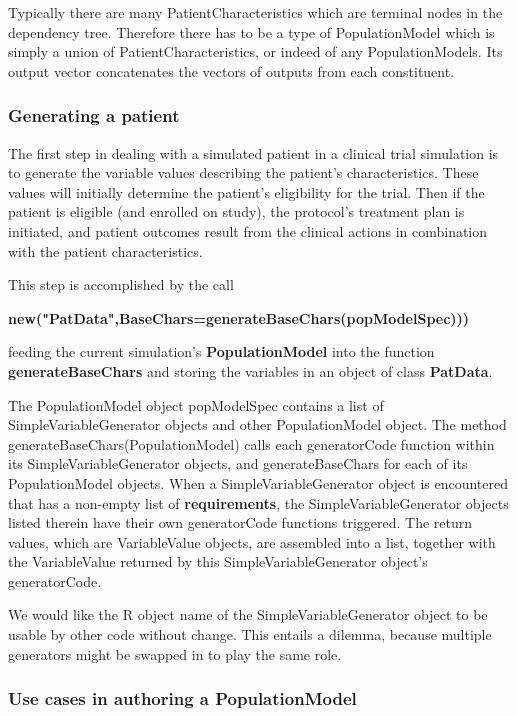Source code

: \documentclass[12pt]{amsart}
\def\code<#1>{\textbf{#1}}
\begin{document}
Typically there are many PatientCharacteristics which are terminal nodes
in the dependency tree.
Therefore there has to be a type of PopulationModel which is simply
a union of PatientCharacteristics, or indeed of any PopulationModels.
Its output vector concatenates the vectors of outputs from each constituent.

\subsubsection{Generating a patient}

The first step in dealing with a simulated patient in a clinical trial simulation
is to generate the variable values describing the patient's characteristics.
These values will initially determine the patient's eligibility for the trial.
Then if the patient is eligible (and enrolled on study),
the protocol's treatment plan is initiated,
and patient outcomes result from the clinical actions in combination with the
patient characteristics.

This step is accomplished by the call

             \code<new("PatData",BaseChars=generateBaseChars(popModelSpec)))  >

feeding the current simulation's \code<PopulationModel>
into the function \code<generateBaseChars>
and storing the variables in an object of class \code<PatData>.

The PopulationModel object popModelSpec contains a list
of SimpleVariableGenerator objects and other PopulationModel object.
The method generateBaseChars(PopulationModel)  calls each 
generatorCode function within its SimpleVariableGenerator objects,
and generateBaseChars for each of its PopulationModel objects.
When a SimpleVariableGenerator object
is encountered that has a non-empty list of \code<requirements>,
the SimpleVariableGenerator objects listed therein have their own
generatorCode functions triggered. The return values, which are
VariableValue objects, are assembled into a list, together with the
VariableValue returned by this SimpleVariableGenerator object's
generatorCode.

We would like the R object name of the SimpleVariableGenerator object
to be usable by other code without change.
This entails a dilemma, because multiple generators might be swapped in
to play the same role.

\subsubsection{Use cases in authoring a PopulationModel}
\end{document}
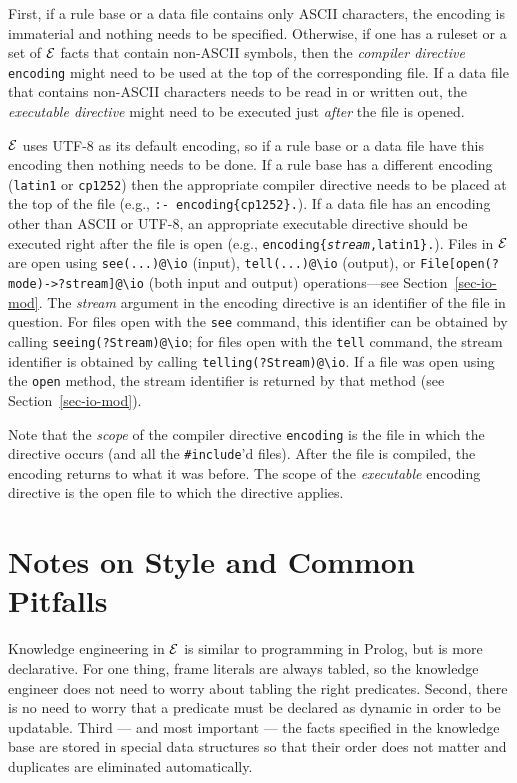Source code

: \documentclass[11pt]{article}
\newcommand{\ERGO}{\mbox{\ensuremath{\cal{E}}\smaller{{\sc{RGO}}}}\xspace}
\newcommand{\FLSYSTEM}{\ERGO}
\newcommand{\bs}{\textbackslash}
\begin{document}
First, if a rule base or a data file contains only ASCII characters,
the encoding is immaterial and nothing needs to be specified.  Otherwise,
if one has a ruleset or a set of \FLSYSTEM facts that contain non-ASCII
symbols, then the \emph{compiler directive} \texttt{encoding} might need to be
used at the top of the corresponding file.  If a data file that contains
non-ASCII characters needs to be read in or written out, the
\emph{executable directive} might need to
be executed just \emph{after}   the file is opened.

\FLSYSTEM uses UTF-8 as its default encoding, so if a rule base or a data
file have this encoding then nothing needs to be done. If a rule base has a
different encoding (\texttt{latin1} or \texttt{cp1252})
then the appropriate compiler directive needs to be placed at the top of
the file (e.g., \texttt{:- encoding\{cp1252\}.}).
If a data file has an encoding other than ASCII or UTF-8, an appropriate
executable directive should be executed right after the file is open (e.g., 
\texttt{encoding\{\textnormal{\textit{stream}},latin1\}.}).
Files in \FLSYSTEM are open using
\texttt{see(...)@\bs{}io} (input), \texttt{tell(...)@\bs{}io} (output), or
\texttt{File[open(?mode)->?stream]@\bs{}io} (both input and output)
operations---see Section~\ref{sec-io-mod}.
The \emph{stream} argument in the encoding directive is an identifier of
the file in question. For files open with the \texttt{see} command,
this identifier
can be obtained by calling \texttt{seeing(?Stream)@\bs{}io};
for files open with the
\texttt{tell} command, the stream identifier is obtained by
calling \texttt{telling(?Stream)@\bs{}io}. If a file was open using the
\texttt{open} method, the stream identifier is returned by that method
(see Section~\ref{sec-io-mod}). 

Note that the \emph{scope} of the compiler directive \texttt{encoding} is
the file in which the directive occurs (and all the \verb|#include|'d files). After the file is compiled,
the encoding returns to what it was before.
The scope of the \emph{executable} encoding directive 
is the open file to which the directive applies.


\section{Notes on Style and Common Pitfalls}

Knowledge engineering
in \FLSYSTEM is similar to programming in Prolog, but is more
declarative. For one thing, frame literals are always tabled, so the
knowledge engineer does not need to worry about tabling the right predicates.
Second, there is no need to worry that a predicate must be declared as
dynamic in order to be updatable. Third --- and most important --- the facts 
specified in the knowledge base are stored in special data structures so
that their order does not matter and duplicates are eliminated automatically. 
\end{document}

--------

What needs to be done> Return, exactly as written, only those lines that run from the one with "in \FLSYSTEM is" to the last line of the data, both of those lines included.

Answer area>
in \FLSYSTEM is similar to programming in Prolog, but is more
declarative. For one thing, frame literals are always tabled, so the
knowledge engineer does not need to worry about tabling the right predicates.
Second, there is no need to worry that a predicate must be declared as
dynamic in order to be updatable. Third --- and most important --- the facts 
specified in the knowledge base are stored in special data structures so
that their order does not matter and duplicates are eliminated automatically. 
\end{document}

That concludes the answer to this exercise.